Page 39 of Light My Fire

“Douse the flank with water, half in, half out of the fire. Starve it of fuel.”

Stevie’s eyes watered as she dumped the water. It sloshed on her legs, but the flames sizzled, white smoke rising from the blaze. She emptied the bucket, nearly to the far edge, then ran back for more.

Meanwhile, the fire had burned up to Tucker’s line and simply died, the black a fine line along the edge of the turned earth. He continued scraping along the forest line, halting the fire there, also.

She was just finishing filling the bucket when he came up behind her, picked it up, and ran it back to the line, dousing the fire that wanted to escape the far edges.

“Fill it again!” he said, tossing it to her.

Then he walked right into the burned area and began to turn over the earth. Great swaths of smoke rose and with it, ash and cinders as he buried the fire into the ground.

The fusee was still lit, and he used the shovel to bang it out.

She returned, the water sloshing on her jeans. He took it from her again and reinforced the edges, then poured the water over the surface.

The fire died, white smoke dissolving into the flames of the meager twilight.

He dropped the bucket and headed over to Stevie, tugging down the bandanna. “You okay?”

She nodded.
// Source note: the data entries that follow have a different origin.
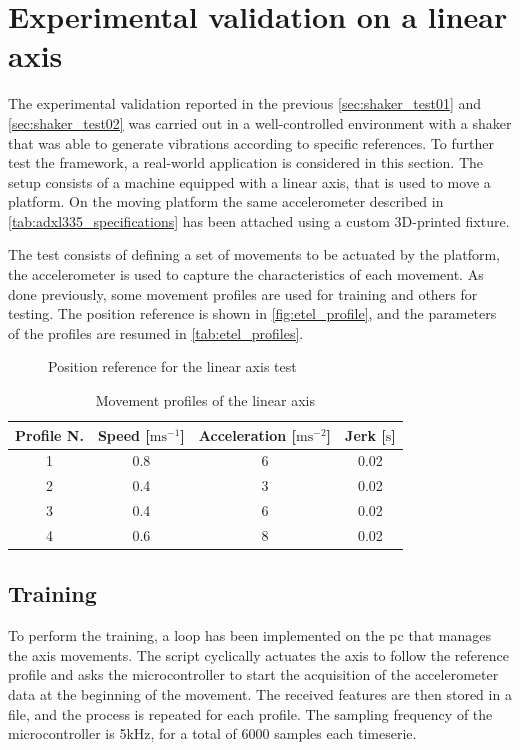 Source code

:\clearpage
\section{Experimental validation on a linear axis}
\label{sec:ExperimentalValidation}

The experimental validation reported in the previous \autoref{sec:shaker_test01} and \autoref{sec:shaker_test02} was carried out in a well-controlled environment with a shaker that was able to generate vibrations according to specific references. To further test the framework, a real-world application is considered in this section. The setup consists of a machine equipped with a linear axis, that is used to move a platform. On the moving platform the same accelerometer described in \autoref{tab:adxl335_specifications} has been attached using a custom 3D-printed fixture.

The test consists of defining a set of movements to be actuated by the platform, the accelerometer is used to capture the characteristics of each movement. As done previously, some movement profiles are used for training and others for testing. The position reference is shown in \autoref{fig:etel_profile}, and the parameters of the profiles are resumed in \autoref{tab:etel_profiles}.

\begin{figure}
    \centering
    \todo%
    \caption{Position reference for the linear axis test}
    \label{fig:etel_profile}
\end{figure}

\begin{table}
    \centering
    \caption{Movement profiles of the linear axis}
    \label{tab:etel_profiles}
    \begin{tabular}{cccc} 
    \toprule
    \textbf{Profile N.} & \textbf{Speed} {[}$\text{m}\text{s}^{-1}$] & \textbf{Acceleration} {[}$\text{m}\text{s}^{-2}$] & \textbf{Jerk} {[}$\text{s}$] \\ 
    \hline
    1 & 0.8 & 6 & 0.02 \\
    2 & 0.4 & 3 & 0.02 \\
    3 & 0.4 & 6 & 0.02 \\
    4 & 0.6 & 8 & 0.02 \\
    \bottomrule
\end{tabular}
\end{table}

\subsection{Training}
To perform the training, a loop has been implemented on the \gls{pc} that manages the axis movements. The script cyclically actuates the axis to follow the reference profile and asks the microcontroller to start the acquisition of the accelerometer data at the beginning of the movement. The received features are then stored in a file, and the process is repeated for each profile. The sampling frequency of the microcontroller is 5kHz, for a total of 6000 samples each timeserie. 

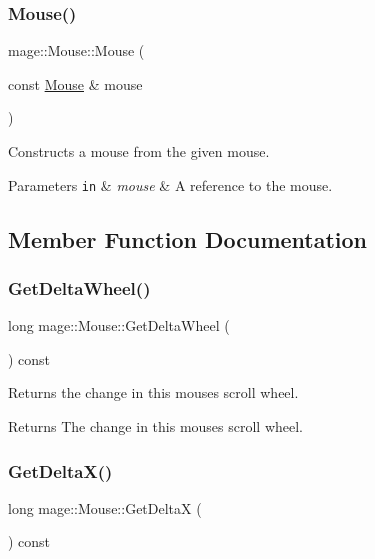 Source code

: \subsubsection{\texorpdfstring{Mouse()}{Mouse()}\hspace{0.1cm}{\footnotesize\ttfamily [2/2]}}
{\footnotesize\ttfamily mage\+::\+Mouse\+::\+Mouse (\begin{DoxyParamCaption}\item[{const \hyperlink{classmage_1_1_mouse}{Mouse} \&}]{mouse }\end{DoxyParamCaption})\hspace{0.3cm}{\ttfamily [private]}}

Constructs a mouse from the given mouse.


\begin{DoxyParams}[1]{Parameters}
\mbox{\tt in}  & {\em mouse} & A reference to the mouse. \\
\hline
\end{DoxyParams}


\subsection{Member Function Documentation}
\hypertarget{classmage_1_1_mouse_a898f4d0e645040c3a4121c2fe8119a89}{}\label{classmage_1_1_mouse_a898f4d0e645040c3a4121c2fe8119a89} 
\subsubsection{\texorpdfstring{Get\+Delta\+Wheel()}{GetDeltaWheel()}}
{\footnotesize\ttfamily long mage\+::\+Mouse\+::\+Get\+Delta\+Wheel (\begin{DoxyParamCaption}{ }\end{DoxyParamCaption}) const}

Returns the change in this mouse\textquotesingle{}s scroll wheel.

\begin{DoxyReturn}{Returns}
The change in this mouse\textquotesingle{}s scroll wheel. 
\end{DoxyReturn}
\hypertarget{classmage_1_1_mouse_a137313b065314d98c7b61eaefce6c3d1}{}\label{classmage_1_1_mouse_a137313b065314d98c7b61eaefce6c3d1} 
\subsubsection{\texorpdfstring{Get\+Delta\+X()}{GetDeltaX()}}
{\footnotesize\ttfamily long mage\+::\+Mouse\+::\+Get\+DeltaX (\begin{DoxyParamCaption}{ }\end{DoxyParamCaption}) const}

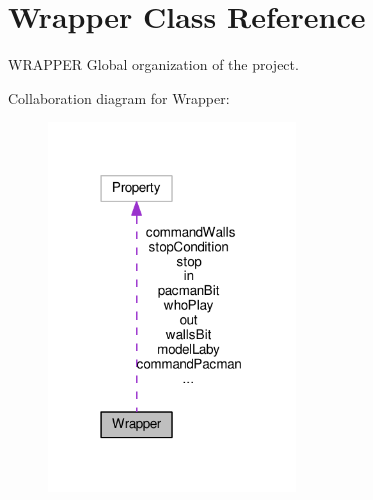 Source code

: \hypertarget{class_wrapper}{}\section{Wrapper Class Reference}
\label{class_wrapper}


W\+R\+A\+P\+P\+ER Global organization of the project.  




Collaboration diagram for Wrapper\+:\nopagebreak
\begin{figure}[H]
\begin{center}
\leavevmode
\includegraphics[width=186pt]{class_wrapper__coll__graph}
\end{center}
\end{figure}
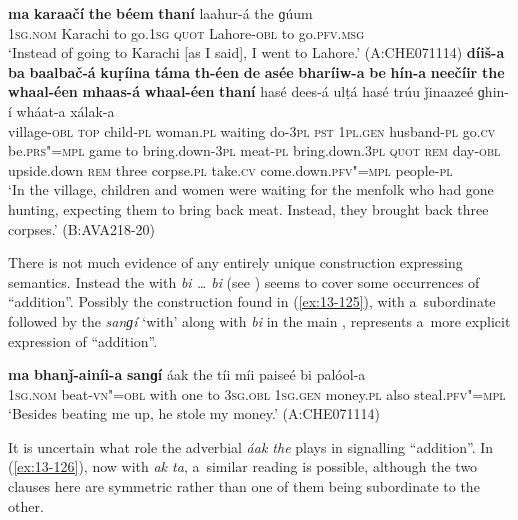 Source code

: \ea
\label{ex:13-123}
\gll \textbf{ma} \textbf{karaačí} \textbf{the} \textbf{béem} \textbf{thaní} laahur-á the  ɡúum \\
\textsc{1sg.nom} Karachi to go.\textsc{1sg} \textsc{quot} Lahore-\textsc{obl} to go.\textsc{pfv.msg} \\
\glt `Instead of going to Karachi [as I said], I went to Lahore.' (A:CHE071114)
\ex
\label{ex:13-124}
\gll \textbf{díiš-a} \textbf{ba} \textbf{baalbač-á} \textbf{kuṛíina} \textbf{táma} \textbf{th-éen} \textbf{de} \textbf{asée} \textbf{bharíiw-a} \textbf{be} \textbf{hín-a} \textbf{neečíir} \textbf{the} \textbf{whaal-éen} \textbf{mhaas-á} \textbf{whaal-éen} \textbf{thaní} hasé dees-á ulṭá hasé trúu ǰinaazeé ɡhin-í wháat-a xálak-a\\
village-\textsc{obl} \textsc{top} child-\textsc{pl} woman.\textsc{pl} waiting do-\textsc{3pl}
\textsc{pst} \textsc{1pl.gen} husband-\textsc{pl} go.\textsc{cv} be.\textsc{prs"=mpl} game to
bring.down-\textsc{3pl} meat-\textsc{pl} bring.down.\textsc{3pl} \textsc{quot} \textsc{rem} day-\textsc{obl} upside.down \textsc{rem} three corpse.\textsc{pl} take.\textsc{cv} come.down.\textsc{pfv"=mpl} people-\textsc{pl}\\
\glt `In the village, children and women were waiting for the menfolk who had gone hunting, expecting them to bring back meat. Instead, they brought back three corpses.' (B:AVA218-20) 
\z

 There is not much evidence of any entirely unique construction expressing  semantics. Instead the  with \textit{bi {\ldots} bi} (see ) seems to cover some occurrences of ``addition''. Possibly the construction found in (\ref{ex:13-125}), with a~subordinate  followed by the  \textit{sanɡí} `with' along with \textit{bi} in the main , represents a~more explicit expression of ``addition''. 

\begin{exe}
\ex
\label{ex:13-125}
\gll \textbf{ma} \textbf{bhanǰ-ainíi-a} \textbf{sanɡí} áak the tíi míi  paiseé bi palóol-a \\
\textsc{1sg.nom} beat-\textsc{vn"=obl} with one to \textsc{3sg.obl} \textsc{1sg.gen} money.\textsc{pl}  also steal.\textsc{pfv"=mpl} \\
\glt `Besides beating me up, he stole my money.' (A:CHE071114) 
\end{exe}

It is uncertain what role the adverbial  \textit{áak the} plays in signalling ``addition''. In (\ref{ex:13-126}), now with \textit{ak ta}, a~similar reading is possible, although the two clauses here are symmetric rather than one of them being subordinate to the other.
Sweat dripped down his forehead, and he wiped it with his arm.

Then he picked up the shovel, walked over into the unburned clearing.

He launched the shovel like a javelin into the forest with a roar so guttural that it found her bones and shook her to the core.

Then he fell to his knees and covered his face with his hands.

She stayed away as she watched his shoulders shake.

Six

Stevie shouldn’t have let Tucker come along. Shouldn’t have given in to the fierce look he’d given her back at camp.

Shouldn’t have let her heart be wooed by the idea that she might, for however briefly, have a partner.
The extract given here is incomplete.